● **PROBLEM TO SOLVE**
Starting with the line that contains "- Polish demo scenarios" and stopping after the line that contains "unique Single Sign-On", copy the entries below exactly. Include nothing else.

● **WORKING DATA**
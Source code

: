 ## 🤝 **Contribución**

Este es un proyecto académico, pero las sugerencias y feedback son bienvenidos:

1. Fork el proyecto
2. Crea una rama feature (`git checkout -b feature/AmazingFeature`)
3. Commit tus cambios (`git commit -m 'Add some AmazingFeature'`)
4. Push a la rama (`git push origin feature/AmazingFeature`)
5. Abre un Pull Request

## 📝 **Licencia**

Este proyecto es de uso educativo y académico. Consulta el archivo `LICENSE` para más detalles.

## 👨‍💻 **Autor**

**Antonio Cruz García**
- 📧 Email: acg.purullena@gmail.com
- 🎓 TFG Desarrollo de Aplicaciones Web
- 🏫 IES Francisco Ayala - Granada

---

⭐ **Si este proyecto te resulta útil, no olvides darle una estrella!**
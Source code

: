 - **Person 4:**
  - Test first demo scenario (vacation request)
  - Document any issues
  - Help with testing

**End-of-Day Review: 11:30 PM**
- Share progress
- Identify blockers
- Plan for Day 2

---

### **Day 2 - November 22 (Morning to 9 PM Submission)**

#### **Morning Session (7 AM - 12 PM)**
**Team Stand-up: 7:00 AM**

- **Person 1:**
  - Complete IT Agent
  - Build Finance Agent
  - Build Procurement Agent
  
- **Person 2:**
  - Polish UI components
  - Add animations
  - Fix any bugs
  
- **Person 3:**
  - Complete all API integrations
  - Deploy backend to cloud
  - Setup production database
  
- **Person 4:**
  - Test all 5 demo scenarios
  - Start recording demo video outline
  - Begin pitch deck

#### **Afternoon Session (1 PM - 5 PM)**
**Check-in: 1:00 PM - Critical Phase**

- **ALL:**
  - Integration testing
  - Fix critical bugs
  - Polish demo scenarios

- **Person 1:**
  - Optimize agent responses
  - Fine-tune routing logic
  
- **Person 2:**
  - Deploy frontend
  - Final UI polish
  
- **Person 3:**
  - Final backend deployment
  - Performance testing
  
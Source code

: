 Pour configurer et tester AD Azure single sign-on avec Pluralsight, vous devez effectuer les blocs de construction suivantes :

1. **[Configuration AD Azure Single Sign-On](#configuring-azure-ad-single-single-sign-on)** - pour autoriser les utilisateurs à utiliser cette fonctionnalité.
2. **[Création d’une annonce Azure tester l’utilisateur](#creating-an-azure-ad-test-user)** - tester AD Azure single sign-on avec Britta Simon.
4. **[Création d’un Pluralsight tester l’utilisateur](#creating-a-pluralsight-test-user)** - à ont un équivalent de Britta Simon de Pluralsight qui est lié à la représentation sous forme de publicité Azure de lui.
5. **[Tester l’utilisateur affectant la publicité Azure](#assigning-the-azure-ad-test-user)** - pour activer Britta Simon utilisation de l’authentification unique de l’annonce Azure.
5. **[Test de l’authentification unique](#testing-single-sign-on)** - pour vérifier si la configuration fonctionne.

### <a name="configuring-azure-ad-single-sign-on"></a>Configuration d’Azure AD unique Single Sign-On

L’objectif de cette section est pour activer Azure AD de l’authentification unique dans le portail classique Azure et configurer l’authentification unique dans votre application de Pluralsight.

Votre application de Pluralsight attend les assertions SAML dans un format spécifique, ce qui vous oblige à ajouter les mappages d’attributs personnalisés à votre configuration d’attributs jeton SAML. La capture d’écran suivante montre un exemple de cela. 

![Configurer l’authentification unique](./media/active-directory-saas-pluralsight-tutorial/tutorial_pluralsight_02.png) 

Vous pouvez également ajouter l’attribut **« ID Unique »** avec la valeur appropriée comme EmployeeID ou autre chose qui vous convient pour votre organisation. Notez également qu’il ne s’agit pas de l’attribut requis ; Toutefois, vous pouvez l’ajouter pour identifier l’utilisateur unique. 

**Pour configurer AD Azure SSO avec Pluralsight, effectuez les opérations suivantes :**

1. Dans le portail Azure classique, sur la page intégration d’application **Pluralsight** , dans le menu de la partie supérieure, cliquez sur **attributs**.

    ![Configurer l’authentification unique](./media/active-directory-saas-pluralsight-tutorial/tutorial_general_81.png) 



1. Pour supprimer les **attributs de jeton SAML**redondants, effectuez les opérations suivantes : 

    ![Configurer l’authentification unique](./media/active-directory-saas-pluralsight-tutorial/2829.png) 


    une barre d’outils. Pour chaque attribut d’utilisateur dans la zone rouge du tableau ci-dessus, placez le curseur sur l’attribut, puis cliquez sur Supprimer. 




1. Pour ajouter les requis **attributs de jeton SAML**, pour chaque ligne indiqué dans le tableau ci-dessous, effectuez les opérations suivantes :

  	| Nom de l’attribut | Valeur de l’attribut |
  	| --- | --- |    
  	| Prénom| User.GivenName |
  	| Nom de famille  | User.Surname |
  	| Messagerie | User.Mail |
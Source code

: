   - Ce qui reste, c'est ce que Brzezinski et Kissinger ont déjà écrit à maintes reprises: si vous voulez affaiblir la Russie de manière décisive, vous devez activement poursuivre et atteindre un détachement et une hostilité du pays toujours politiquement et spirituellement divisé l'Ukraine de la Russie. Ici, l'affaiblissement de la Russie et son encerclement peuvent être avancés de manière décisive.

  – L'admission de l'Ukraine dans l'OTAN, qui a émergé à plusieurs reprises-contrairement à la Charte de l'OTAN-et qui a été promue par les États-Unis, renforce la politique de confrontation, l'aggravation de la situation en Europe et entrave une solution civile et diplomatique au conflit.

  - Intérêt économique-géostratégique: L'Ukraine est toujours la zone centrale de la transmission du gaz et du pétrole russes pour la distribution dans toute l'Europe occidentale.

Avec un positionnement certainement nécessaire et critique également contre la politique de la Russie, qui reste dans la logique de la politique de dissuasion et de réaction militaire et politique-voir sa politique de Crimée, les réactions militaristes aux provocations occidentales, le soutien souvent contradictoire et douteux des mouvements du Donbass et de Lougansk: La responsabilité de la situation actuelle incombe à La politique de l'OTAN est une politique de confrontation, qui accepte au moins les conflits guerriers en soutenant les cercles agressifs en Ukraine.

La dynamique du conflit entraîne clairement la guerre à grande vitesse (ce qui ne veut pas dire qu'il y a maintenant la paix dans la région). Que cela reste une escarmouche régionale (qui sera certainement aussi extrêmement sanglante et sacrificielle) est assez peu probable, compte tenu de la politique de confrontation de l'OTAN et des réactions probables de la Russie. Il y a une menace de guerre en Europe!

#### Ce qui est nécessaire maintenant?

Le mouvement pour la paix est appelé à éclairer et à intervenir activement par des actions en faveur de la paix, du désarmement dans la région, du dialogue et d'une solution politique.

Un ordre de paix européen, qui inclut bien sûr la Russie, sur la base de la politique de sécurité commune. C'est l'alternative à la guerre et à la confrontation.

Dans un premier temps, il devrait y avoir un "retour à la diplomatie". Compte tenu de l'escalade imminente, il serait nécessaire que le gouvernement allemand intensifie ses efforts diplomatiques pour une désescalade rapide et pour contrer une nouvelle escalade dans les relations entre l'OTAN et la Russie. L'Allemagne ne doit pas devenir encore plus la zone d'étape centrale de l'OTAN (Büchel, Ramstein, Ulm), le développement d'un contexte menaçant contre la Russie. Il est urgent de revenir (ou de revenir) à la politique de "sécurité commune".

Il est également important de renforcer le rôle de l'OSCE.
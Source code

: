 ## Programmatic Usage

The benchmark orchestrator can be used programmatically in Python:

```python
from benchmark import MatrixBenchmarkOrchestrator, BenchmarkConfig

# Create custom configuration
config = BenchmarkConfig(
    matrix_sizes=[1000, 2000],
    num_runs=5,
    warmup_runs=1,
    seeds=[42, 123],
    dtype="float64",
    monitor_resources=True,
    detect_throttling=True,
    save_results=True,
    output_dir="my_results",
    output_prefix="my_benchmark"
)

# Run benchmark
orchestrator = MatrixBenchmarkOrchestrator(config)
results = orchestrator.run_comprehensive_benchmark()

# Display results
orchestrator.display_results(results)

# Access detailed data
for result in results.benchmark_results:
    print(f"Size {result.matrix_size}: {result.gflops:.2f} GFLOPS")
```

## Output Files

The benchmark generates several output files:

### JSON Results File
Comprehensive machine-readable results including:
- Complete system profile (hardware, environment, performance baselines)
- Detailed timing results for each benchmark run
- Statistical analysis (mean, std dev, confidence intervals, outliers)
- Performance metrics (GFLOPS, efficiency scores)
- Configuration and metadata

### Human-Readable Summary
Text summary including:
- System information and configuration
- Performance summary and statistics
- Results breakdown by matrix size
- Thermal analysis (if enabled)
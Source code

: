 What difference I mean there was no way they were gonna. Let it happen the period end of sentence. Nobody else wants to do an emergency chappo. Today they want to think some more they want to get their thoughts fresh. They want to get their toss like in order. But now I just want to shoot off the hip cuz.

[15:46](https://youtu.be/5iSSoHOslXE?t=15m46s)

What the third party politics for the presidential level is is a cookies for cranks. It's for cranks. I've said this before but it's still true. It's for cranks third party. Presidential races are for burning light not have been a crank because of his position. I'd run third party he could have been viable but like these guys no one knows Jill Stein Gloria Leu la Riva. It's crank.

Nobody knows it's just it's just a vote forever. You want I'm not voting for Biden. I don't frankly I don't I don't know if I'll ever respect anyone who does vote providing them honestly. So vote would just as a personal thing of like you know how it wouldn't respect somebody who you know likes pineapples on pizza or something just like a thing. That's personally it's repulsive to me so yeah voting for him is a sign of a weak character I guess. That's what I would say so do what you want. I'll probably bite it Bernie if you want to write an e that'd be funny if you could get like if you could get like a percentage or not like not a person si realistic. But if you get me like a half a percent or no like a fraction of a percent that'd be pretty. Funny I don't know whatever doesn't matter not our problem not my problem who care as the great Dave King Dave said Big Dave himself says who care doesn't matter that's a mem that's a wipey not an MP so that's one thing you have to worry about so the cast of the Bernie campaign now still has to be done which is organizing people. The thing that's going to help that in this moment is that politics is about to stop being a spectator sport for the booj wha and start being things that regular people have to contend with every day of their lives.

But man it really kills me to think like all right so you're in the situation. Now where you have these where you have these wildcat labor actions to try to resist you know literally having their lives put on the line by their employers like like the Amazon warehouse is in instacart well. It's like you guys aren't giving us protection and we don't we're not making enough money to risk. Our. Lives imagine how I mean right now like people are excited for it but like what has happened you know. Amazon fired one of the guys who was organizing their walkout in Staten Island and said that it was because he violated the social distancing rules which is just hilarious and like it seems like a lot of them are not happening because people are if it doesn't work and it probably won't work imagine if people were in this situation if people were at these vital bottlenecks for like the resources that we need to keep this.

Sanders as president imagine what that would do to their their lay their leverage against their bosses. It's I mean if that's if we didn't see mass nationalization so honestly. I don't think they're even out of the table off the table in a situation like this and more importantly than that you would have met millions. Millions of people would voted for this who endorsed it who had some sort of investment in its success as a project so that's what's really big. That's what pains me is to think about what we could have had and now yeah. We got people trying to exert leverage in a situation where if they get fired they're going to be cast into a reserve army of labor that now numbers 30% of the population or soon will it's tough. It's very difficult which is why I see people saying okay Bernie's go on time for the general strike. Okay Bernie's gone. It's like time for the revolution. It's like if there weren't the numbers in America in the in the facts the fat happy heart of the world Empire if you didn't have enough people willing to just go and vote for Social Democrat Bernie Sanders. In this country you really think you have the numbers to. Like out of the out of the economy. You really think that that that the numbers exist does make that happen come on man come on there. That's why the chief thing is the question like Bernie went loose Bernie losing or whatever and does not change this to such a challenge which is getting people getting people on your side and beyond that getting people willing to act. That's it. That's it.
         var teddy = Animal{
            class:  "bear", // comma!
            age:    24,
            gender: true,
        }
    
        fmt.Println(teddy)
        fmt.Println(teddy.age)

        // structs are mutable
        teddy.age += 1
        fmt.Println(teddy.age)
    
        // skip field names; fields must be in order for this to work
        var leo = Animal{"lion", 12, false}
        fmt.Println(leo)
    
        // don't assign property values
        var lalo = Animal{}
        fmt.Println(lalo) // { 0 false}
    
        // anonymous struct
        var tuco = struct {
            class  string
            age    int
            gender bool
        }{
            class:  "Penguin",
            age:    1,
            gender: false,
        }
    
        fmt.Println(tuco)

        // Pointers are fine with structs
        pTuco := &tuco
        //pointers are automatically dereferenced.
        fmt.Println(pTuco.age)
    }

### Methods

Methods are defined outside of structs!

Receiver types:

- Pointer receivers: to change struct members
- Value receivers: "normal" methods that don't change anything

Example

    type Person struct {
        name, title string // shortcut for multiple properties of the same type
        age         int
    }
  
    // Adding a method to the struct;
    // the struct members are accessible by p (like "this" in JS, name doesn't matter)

● **EXPECTED OUTPUT**
  - Polish demo scenarios

- **Person 1:**
  - Optimize agent responses
  - Fine-tune routing logic
  
- **Person 2:**
  - Deploy frontend
  - Final UI polish
  
- **Person 3:**
  - Final backend deployment
  - Performance testing
  
Source code

: Pour configurer et tester AD Azure single sign-on avec Pluralsight, vous devez effectuer les blocs de construction suivantes :

1. **[Configuration AD Azure Single Sign-On](#configuring-azure-ad-single-single-sign-on)** - pour autoriser les utilisateurs à utiliser cette fonctionnalité.
2. **[Création d’une annonce Azure tester l’utilisateur](#creating-an-azure-ad-test-user)** - tester AD Azure single sign-on avec Britta Simon.
4. **[Création d’un Pluralsight tester l’utilisateur](#creating-a-pluralsight-test-user)** - à ont un équivalent de Britta Simon de Pluralsight qui est lié à la représentation sous forme de publicité Azure de lui.
5. **[Tester l’utilisateur affectant la publicité Azure](#assigning-the-azure-ad-test-user)** - pour activer Britta Simon utilisation de l’authentification unique de l’annonce Azure.
5. **[Test de l’authentification unique](#testing-single-sign-on)** - pour vérifier si la configuration fonctionne.

### <a name="configuring-azure-ad-single-sign-on"></a>Configuration d’Azure AD unique Single Sign-On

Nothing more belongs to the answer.